Design & Trust — Research, Capabilities & Accreditation
We recently accepted an assignment from a client who wanted to rebrand and redesign a corporate website. As a first step, we began by researching the project — defining the customer base and conducting interviews to determine what users want in terms of site features, styles and emotions. The users said they wanted the new site to convey a sense of warmth and trustworthiness.
As we sat down to develop the creative, we carefully selected colours and graphics that reflected the feedback. But just before we completed the project, the client’s project leader told us the team had doubts about our proposal. Why? The leader had solicited opinions from co-workers, friends and family members. Their feedback: the colours were too pale, the illustrations inappropriate for the industry.
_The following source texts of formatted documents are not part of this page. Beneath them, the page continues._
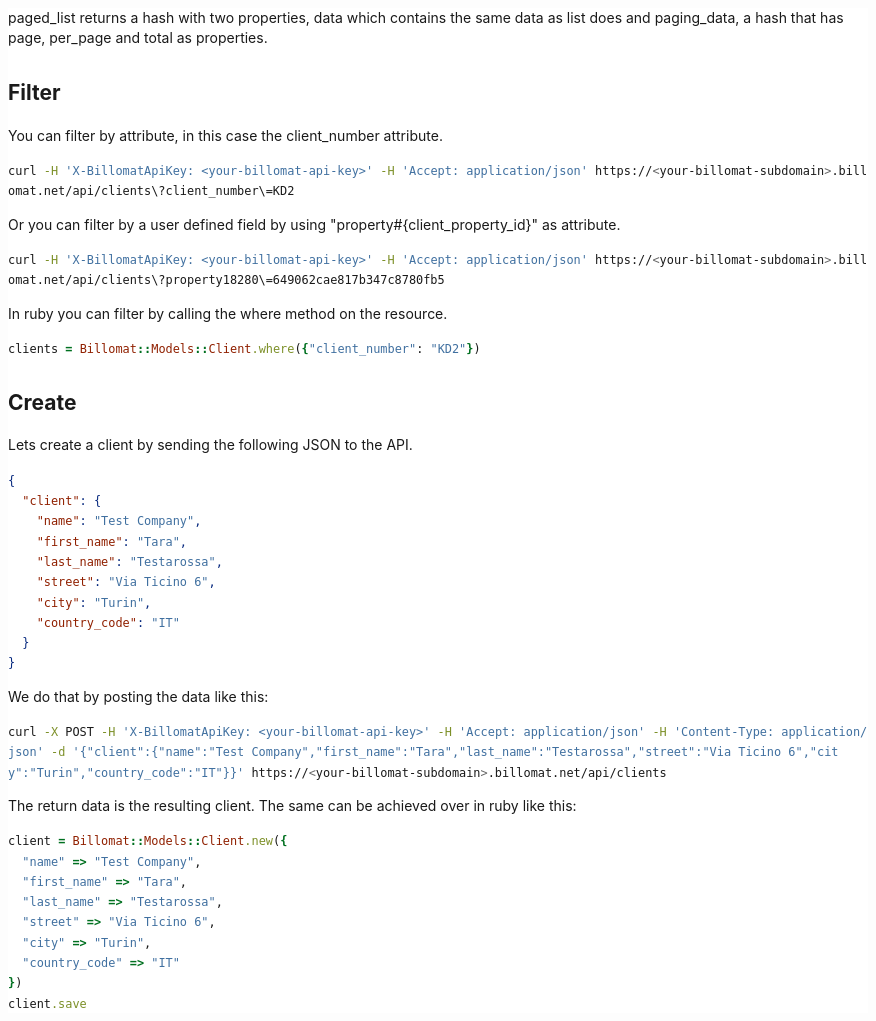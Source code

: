 paged_list returns a hash with two properties, data which contains the same data as list does and paging_data, a hash that has page, per_page and total as properties.

## Filter

You can filter by attribute, in this case the client_number attribute.

``` BASH
curl -H 'X-BillomatApiKey: <your-billomat-api-key>' -H 'Accept: application/json' https://<your-billomat-subdomain>.billomat.net/api/clients\?client_number\=KD2
```

Or you can filter by a user defined field by using "property\#\{client_property_id\}" as attribute.

``` BASH
curl -H 'X-BillomatApiKey: <your-billomat-api-key>' -H 'Accept: application/json' https://<your-billomat-subdomain>.billomat.net/api/clients\?property18280\=649062cae817b347c8780fb5
```

In ruby you can filter by calling the where method on the resource.

``` RUBY
clients = Billomat::Models::Client.where({"client_number": "KD2"})
```

## Create

Lets create a client by sending the following JSON to the API.

``` JSON
{
  "client": {
    "name": "Test Company",
    "first_name": "Tara",
    "last_name": "Testarossa",
    "street": "Via Ticino 6",
    "city": "Turin",
    "country_code": "IT"
  }
}
```

We do that by posting the data like this:

``` BASH
curl -X POST -H 'X-BillomatApiKey: <your-billomat-api-key>' -H 'Accept: application/json' -H 'Content-Type: application/json' -d '{"client":{"name":"Test Company","first_name":"Tara","last_name":"Testarossa","street":"Via Ticino 6","city":"Turin","country_code":"IT"}}' https://<your-billomat-subdomain>.billomat.net/api/clients
```

The return data is the resulting client. The same can be achieved over in ruby like this:

``` RUBY
client = Billomat::Models::Client.new({
  "name" => "Test Company",
  "first_name" => "Tara",
  "last_name" => "Testarossa",
  "street" => "Via Ticino 6",
  "city" => "Turin",
  "country_code" => "IT"
})
client.save
```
What to do? After all, design is subjective. Everyone has an opinion, especially when there is no right or wrong answer. While we are design professionals, the client trusted their own subjective reactions more than our researched proposal. The question is, should designers exactly do what their clients ask them?
Trust, or the lack thereof, is the issue at the crux of such conflicts. But designers can take steps to nurture the confidence of their clients. Here are three important principles:
Design should be research driven.
Designers provide the professional solutions. But the best design advice is grounded by empirical research, not just assumptions about customer behaviour. Design research flows from a thorough understanding of how your client’s users perceive of and use their products/services.
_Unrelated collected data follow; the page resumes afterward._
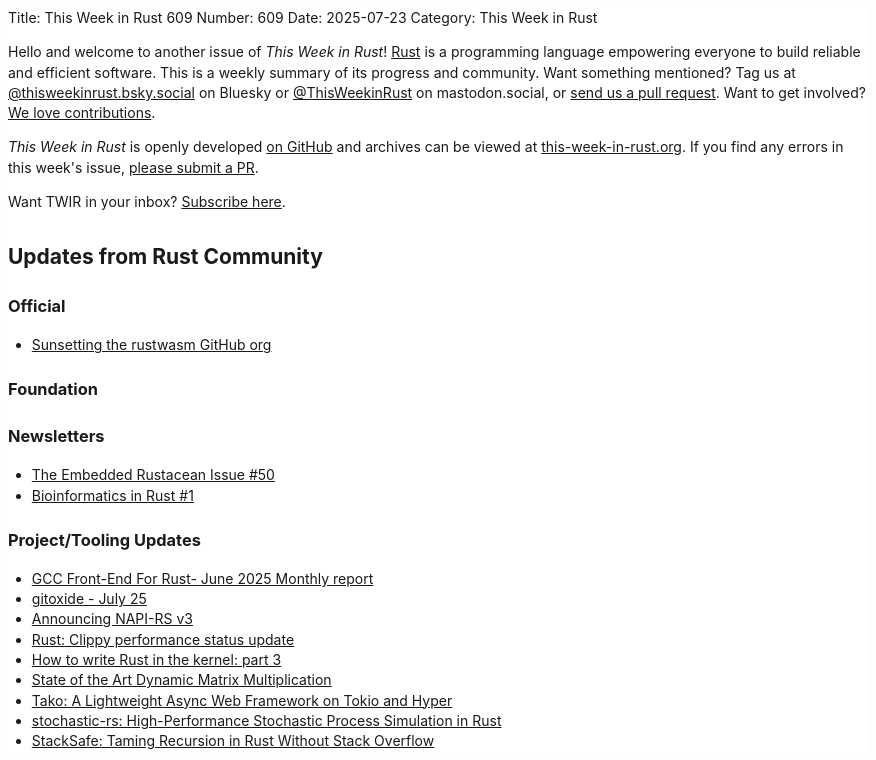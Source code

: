 Title: This Week in Rust 609
Number: 609
Date: 2025-07-23
Category: This Week in Rust

Hello and welcome to another issue of *This Week in Rust*!
[Rust](https://www.rust-lang.org/) is a programming language empowering everyone to build reliable and efficient software.
This is a weekly summary of its progress and community.
Want something mentioned? Tag us at
[@thisweekinrust.bsky.social](https://bsky.app/profile/thisweekinrust.bsky.social) on Bluesky or
[@ThisWeekinRust](https://mastodon.social/@thisweekinrust) on mastodon.social, or
[send us a pull request](https://github.com/rust-lang/this-week-in-rust).
Want to get involved? [We love contributions](https://github.com/rust-lang/rust/blob/master/CONTRIBUTING.md).

*This Week in Rust* is openly developed [on GitHub](https://github.com/rust-lang/this-week-in-rust) and archives can be viewed at [this-week-in-rust.org](https://this-week-in-rust.org/).
If you find any errors in this week's issue, [please submit a PR](https://github.com/rust-lang/this-week-in-rust/pulls).

Want TWIR in your inbox? [Subscribe here](https://this-week-in-rust.us11.list-manage.com/subscribe?u=fd84c1c757e02889a9b08d289&id=0ed8b72485).

## Updates from Rust Community



### Official
* [Sunsetting the rustwasm GitHub org](https://blog.rust-lang.org/inside-rust/2025/07/21/sunsetting-the-rustwasm-github-org/)

### Foundation

### Newsletters
* [The Embedded Rustacean Issue #50](https://www.theembeddedrustacean.com/p/the-embedded-rustacean-issue-50)
* [Bioinformatics in Rust #1](https://dawnandrew100.github.io/seq.rs/posts/2025/july/)

### Project/Tooling Updates
* [GCC Front-End For Rust- June 2025 Monthly report](https://rust-gcc.github.io/2025/07/17/2025-06-monthly-report.html)
* [gitoxide - July 25](https://github.com/GitoxideLabs/gitoxide/discussions/2084)
* [Announcing NAPI-RS v3](https://napi.rs/blog/announce-v3)
* [Rust: Clippy performance status update](https://blog.goose.love/posts/clippy-performance-status-update/)
* [How to write Rust in the kernel: part 3](https://lwn.net/SubscriberLink/1026694/ec6db2459bc68907/)
* [State of the Art Dynamic Matrix Multiplication](https://burn.dev/blog/sota-multiplatform-matmul/)
* [Tako: A Lightweight Async Web Framework on Tokio and Hyper](https://rust-dd.com/post/tako-a-lightweight-async-web-framework-on-tokio-and-hyper)
* [stochastic-rs: High-Performance Stochastic Process Simulation in Rust](https://rust-dd.com/post/stochastic-rs-high-performance-stochastic-process-simulation-in-rust)
* [StackSafe: Taming Recursion in Rust Without Stack Overflow](https://fast.github.io/blog/stacksafe-taming-recursion-in-rust-without-stack-overflow/)

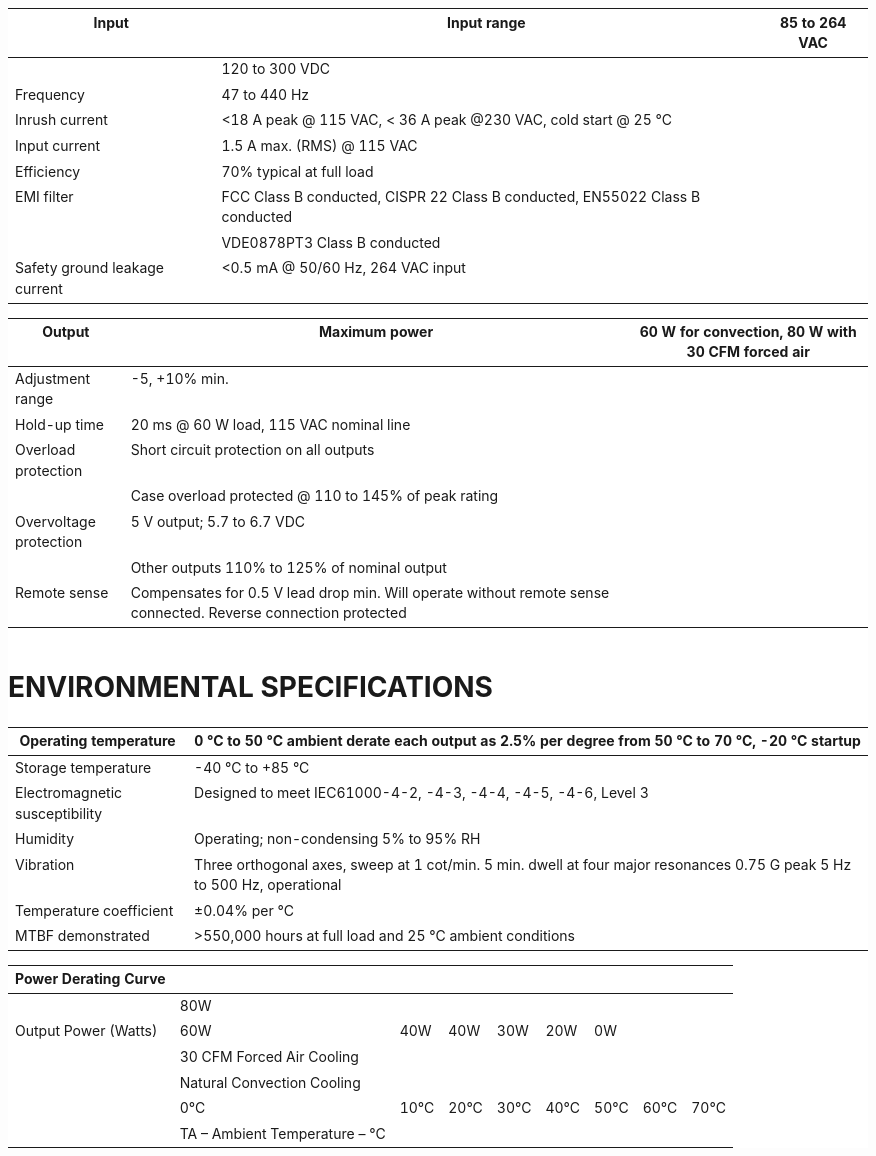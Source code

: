 |Input|Input range|85 to 264 VAC|
|---|---|---|
| |120 to 300 VDC| |
|Frequency|47 to 440 Hz| |
|Inrush current|<18 A peak @ 115 VAC, < 36 A peak @230 VAC, cold start @ 25 °C| |
|Input current|1.5 A max. (RMS) @ 115 VAC| |
|Efficiency|70% typical at full load| |
|EMI filter|FCC Class B conducted, CISPR 22 Class B conducted, EN55022 Class B conducted| |
| |VDE0878PT3 Class B conducted| |
|Safety ground leakage current|<0.5 mA @ 50/60 Hz, 264 VAC input| |

|Output|Maximum power|60 W for convection, 80 W with 30 CFM forced air|
|---|---|---|
|Adjustment range|-5, +10% min.| |
|Hold-up time|20 ms @ 60 W load, 115 VAC nominal line| |
|Overload protection|Short circuit protection on all outputs| |
| |Case overload protected @ 110 to 145% of peak rating| |
|Overvoltage protection|5 V output; 5.7 to 6.7 VDC| |
| |Other outputs 110% to 125% of nominal output| |
|Remote sense|Compensates for 0.5 V lead drop min. Will operate without remote sense connected. Reverse connection protected| |

# ENVIRONMENTAL SPECIFICATIONS

|Operating temperature|0 °C to 50 °C ambient derate each output as 2.5% per degree from 50 °C to 70 °C, -20 °C startup|
|---|---|
|Storage temperature|-40 °C to +85 °C|
|Electromagnetic susceptibility|Designed to meet IEC61000-4-2, -4-3, -4-4, -4-5, -4-6, Level 3|
|Humidity|Operating; non-condensing 5% to 95% RH|
|Vibration|Three orthogonal axes, sweep at 1 cot/min. 5 min. dwell at four major resonances 0.75 G peak 5 Hz to 500 Hz, operational|
|Temperature coefficient|±0.04% per °C|
|MTBF demonstrated|>550,000 hours at full load and 25 °C ambient conditions|

|Power Derating Curve| | | | | | | | |
|---|---|---|---|---|---|---|---|---|
| |80W| | | | | | | |
|Output Power (Watts)|60W|40W|40W|30W|20W|0W| | |
| |30 CFM Forced Air Cooling| | | | | | | |
| |Natural Convection Cooling| | | | | | | |
| |0°C|10°C|20°C|30°C|40°C|50°C|60°C|70°C|
| |TA – Ambient Temperature – °C| | | | | | | |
For example, when a designer is creating a new website, they must gain insight about the users through interviews and testing sessions. This research should occur before the design stage to determine what’s needed, and afterwards, to see if the solutions proposed do indeed work. Design research can apply to traditional print media, as well. When a designer is working on an annual report, one critical research tool is an “existing material audit” used to see what has been produced in previous years and whether it delivered results.
Designers must demonstrate their capabilities.
The best designers are professionally trained. They bring significant knowledge and experience about design theories, processes and principles. Armed with this background, they approach problems systematically and logically, thereby building the client’s trust. When presenting their work, skilled designers will also frame their proposals with a clear explanation of their own creative process.
Designers should be a part of design association
In an era of commoditized design, top designers will stay at the forefront of their profession by seeking accreditation from standards-setting organizations, such as Registered Graphic Designers of Ontario, Society of Graphic Designers of Canada and the AIGA, the professional association for design. These associations help determine industry principles, ethics and standards, and assert the professionalism associated with skilled design.
Following these principles, designers can develop great and sustainable client relationships while reinforcing the profession’s role as a valuable source of innovation for companies seeking to distinguish themselves from the pack. In the case of our second-guessing client, we politely but firmly pushed back, carefully explaining the research-based rationale behind our ideas and noting that it would be possible to solicit a focus group’s feedback on our design as a kind of second opinion. After listening to us articulate our case, the client eventually came to understand our approach and gave us the green light to proceed.